Using the data below, set down every line from the one containing "Should probably fix" through the one containing "- download the repository", inclusive and unchanged. Pictures are to be skipped.

[Plain-text document sources]
------------------------------------------------------------

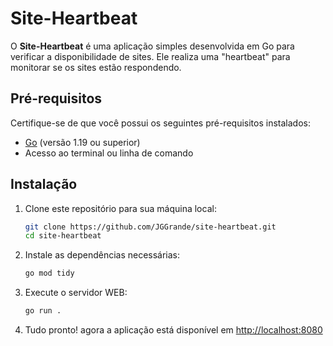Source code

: # Site-Heartbeat

O **Site-Heartbeat** é uma aplicação simples desenvolvida em Go para verificar a disponibilidade de sites. Ele realiza uma "heartbeat" para monitorar se os sites estão respondendo.

## Pré-requisitos

Certifique-se de que você possui os seguintes pré-requisitos instalados:

- [Go](https://golang.org/dl/) (versão 1.19 ou superior)
- Acesso ao terminal ou linha de comando

## Instalação

1. Clone este repositório para sua máquina local:

    ```bash
    git clone https://github.com/JGGrande/site-heartbeat.git
    cd site-heartbeat
    ```
2. Instale as dependências necessárias:

    ```bash
    go mod tidy
    ```

3. Execute o servidor WEB:
    
    ```bash
    go run .
    ```

4. Tudo pronto! agora a aplicação está disponível em [http://localhost:8080](http://localhost:8080)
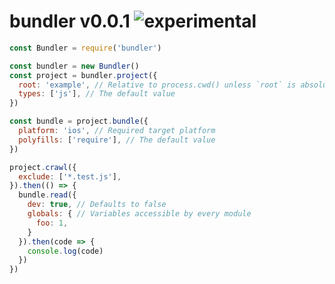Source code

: 
# bundler v0.0.1 ![experimental](https://img.shields.io/badge/stability-experimental-EC5315.svg?style=flat)

```js
const Bundler = require('bundler')

const bundler = new Bundler()
const project = bundler.project({
  root: 'example', // Relative to process.cwd() unless `root` is absolute
  types: ['js'], // The default value
})

const bundle = project.bundle({
  platform: 'ios', // Required target platform
  polyfills: ['require'], // The default value
})

project.crawl({
  exclude: ['*.test.js'],
}).then(() => {
  bundle.read({
    dev: true, // Defaults to false
    globals: { // Variables accessible by every module
      foo: 1,
    }
  }).then(code => {
    console.log(code)
  })
})
```
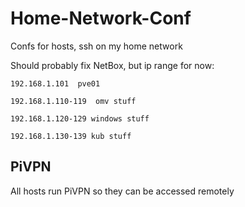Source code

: # Home-Network-Conf
Confs for hosts, ssh on my home network

Should probably fix NetBox, but ip range for now:

```
192.168.1.101  pve01

192.168.1.110-119  omv stuff

192.168.1.120-129 windows stuff

192.168.1.130-139 kub stuff
```

## PiVPN
All hosts run PiVPN so they can be accessed remotely
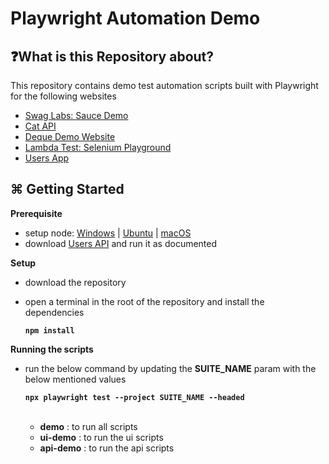 # Playwright Automation Demo
## ❓What is this Repository about?
This repository contains demo test automation scripts built with Playwright for the following websites
  - [Swag Labs: Sauce Demo](http://saucedemo.com)
  - [Cat API](http://thecatapi.com)
  - [Deque Demo Website](https://dequeuniversity.com/demo/)
  - [Lambda Test: Selenium Playground](https://www.lambdatest.com/selenium-playground)
  - [Users App](http://github.com/Srinivasaimandi/users-app-demo)

## ⌘ Getting Started
**Prerequisite**
- setup node: [Windows][1] | [Ubuntu][2] | [macOS][3]
- download [Users API](http://github.com/Srinivasaimandi/express-api-demo) and run it as documented

**Setup**
- download the repository
- open a terminal in the root of the repository and install the dependencies

    **```npm install```**

**Running the scripts**
- run the below command by updating the **SUITE_NAME** param with the below mentioned values  

  **```npx playwright test --project SUITE_NAME --headed```**  
  <br>
  - **demo** : to run all scripts
  - **ui-demo** : to run the ui scripts
  - **api-demo** : to run the api scripts
    

[1]:https://www.geeksforgeeks.org/install-node-js-on-windows/
[2]:https://www.geeksforgeeks.org/installation-of-node-js-on-linux/
[3]:https://www.geeksforgeeks.org/how-to-install-nodejs-on-macos/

------------------------------------------------------------

■ Task response ■
Should probably fix NetBox, but ip range for now:

```
192.168.1.101  pve01

192.168.1.110-119  omv stuff

192.168.1.120-129 windows stuff

192.168.1.130-139 kub stuff
```

## PiVPN
All hosts run PiVPN so they can be accessed remotely
 # Playwright Automation Demo
## ❓What is this Repository about?
This repository contains demo test automation scripts built with Playwright for the following websites
  - [Swag Labs: Sauce Demo](http://saucedemo.com)
  - [Cat API](http://thecatapi.com)
  - [Deque Demo Website](https://dequeuniversity.com/demo/)
  - [Lambda Test: Selenium Playground](https://www.lambdatest.com/selenium-playground)
  - [Users App](http://github.com/Srinivasaimandi/users-app-demo)

## ⌘ Getting Started
**Prerequisite**
- setup node: [Windows][1] | [Ubuntu][2] | [macOS][3]
- download [Users API](http://github.com/Srinivasaimandi/express-api-demo) and run it as documented

**Setup**
- download the repository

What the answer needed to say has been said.